2/8/09 - The Gaslight Anthem @ Shepherds Bush Empire, London, England
It still blows my mind that I somehow managed to convince the higher-ups at AP to put the Gaslight Anthem on the cover. Granted, the band was hot at the time: The ’59 Sound had dropped the previous fall, mainstream press was fawning over them and the band was breaking out of the Orgcore slum to connect on a big level with the scene at large. It seemed like the right time to do it, and maybe had it been the AP of five years prior — the one that intermingled NOFX, the Donnas and Green Day with the Used, Story Of The Year and My Chemical Romance — it would’ve worked. But by 2009, AP was fully immersed in modern emo, and our readers were not interested in some working-class heroes from New Jersey. So, the issue tanked, but at least I got a free trip to England out of it, where I got to witness Gaslight play to their then-biggest crowd ever at London’s Shepherds Bush Empire, which has a capacity of 2,000. I’ve since seen Gaslight play to much larger crowds (their set at the 2012 Bamboozle was epic), but this show was special, and I’m honored to have the setlist from it hanging in my office.
8/20/99 - Braid @ Fireside Bowl, Chicago, IL
Growing up in Rockford, Illinois, Chicago always seemed so far away, even though it was barely 90 minutes from my doorstep. But finally, in 1999, at age 17, I began making the trek in to the big city, whether it was with my parents’ blessing (like when I saw the Hippos at the Fireside Bowl with my buddy Anthony for his birthday that March) or by sneaking out (like when I saw Buck-O-Nine and Home Grown at the Metro, again with my buddy Anthony, just a few weeks later). But nothing was more exciting than getting to see Braid — one of my favorite bands, both at age 17 and still now at age 37 — for the first time, in what was billed as their farewell shows. (No band stays broken up, but at the time, it certainly felt final.)
No Knife were the opening act for this sold-out show. I had never heard them before that night, but they absolutely blew me away, and I’ve been a fan ever since (even though I’ve only been lucky enough to see them once more since then, and that was a decade ago — if you’re a festival promoter reading this, please throw lots of money at No Knife to reunite forever, thanks). And Braid was everything I hoped for and more, putting on fiery 21-song set that had me bouncing off the walls in excitement.
My friends and I drove home that night but then drove back to Chicago the next night for Braid’s next show, at the considerably larger Metro, which was also sold out, with support from Sarge and Alkaline Trio (which ended up being Glen Porter’s final show with the Trio, but that’s another story).

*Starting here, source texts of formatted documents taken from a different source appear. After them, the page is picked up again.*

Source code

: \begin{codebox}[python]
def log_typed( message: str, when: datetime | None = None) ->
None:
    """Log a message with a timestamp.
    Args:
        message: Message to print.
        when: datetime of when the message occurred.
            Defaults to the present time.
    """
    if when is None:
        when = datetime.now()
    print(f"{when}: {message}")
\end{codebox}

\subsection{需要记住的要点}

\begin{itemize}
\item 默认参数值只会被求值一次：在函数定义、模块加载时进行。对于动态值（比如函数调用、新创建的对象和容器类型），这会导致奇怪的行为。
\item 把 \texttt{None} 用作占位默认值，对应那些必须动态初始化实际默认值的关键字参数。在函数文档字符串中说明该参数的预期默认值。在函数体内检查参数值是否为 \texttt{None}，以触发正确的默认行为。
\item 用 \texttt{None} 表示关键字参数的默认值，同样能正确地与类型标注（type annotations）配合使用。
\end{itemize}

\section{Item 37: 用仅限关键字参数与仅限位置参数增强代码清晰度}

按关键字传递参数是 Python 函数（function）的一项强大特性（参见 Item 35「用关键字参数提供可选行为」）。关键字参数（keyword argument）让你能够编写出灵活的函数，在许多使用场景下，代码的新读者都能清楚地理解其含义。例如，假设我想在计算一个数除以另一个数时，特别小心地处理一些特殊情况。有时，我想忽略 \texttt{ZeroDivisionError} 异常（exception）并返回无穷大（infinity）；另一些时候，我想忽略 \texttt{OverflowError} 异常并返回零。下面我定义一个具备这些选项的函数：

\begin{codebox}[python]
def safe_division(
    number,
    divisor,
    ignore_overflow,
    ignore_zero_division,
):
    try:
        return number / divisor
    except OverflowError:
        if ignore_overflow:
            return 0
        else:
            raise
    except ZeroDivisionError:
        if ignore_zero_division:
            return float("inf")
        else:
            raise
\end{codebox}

During that Metro show, I caught wind of a secret Braid show back at the Fireside later that night, but try as I might, none of my friends were up for a third go-’round. (And seeing as how they were my ride, by proxy, neither was I.)
But, yeah: Braid ruled, Braid still rules, and when in doubt, go to the show, because you never know when you’ll get a chance to see a band again.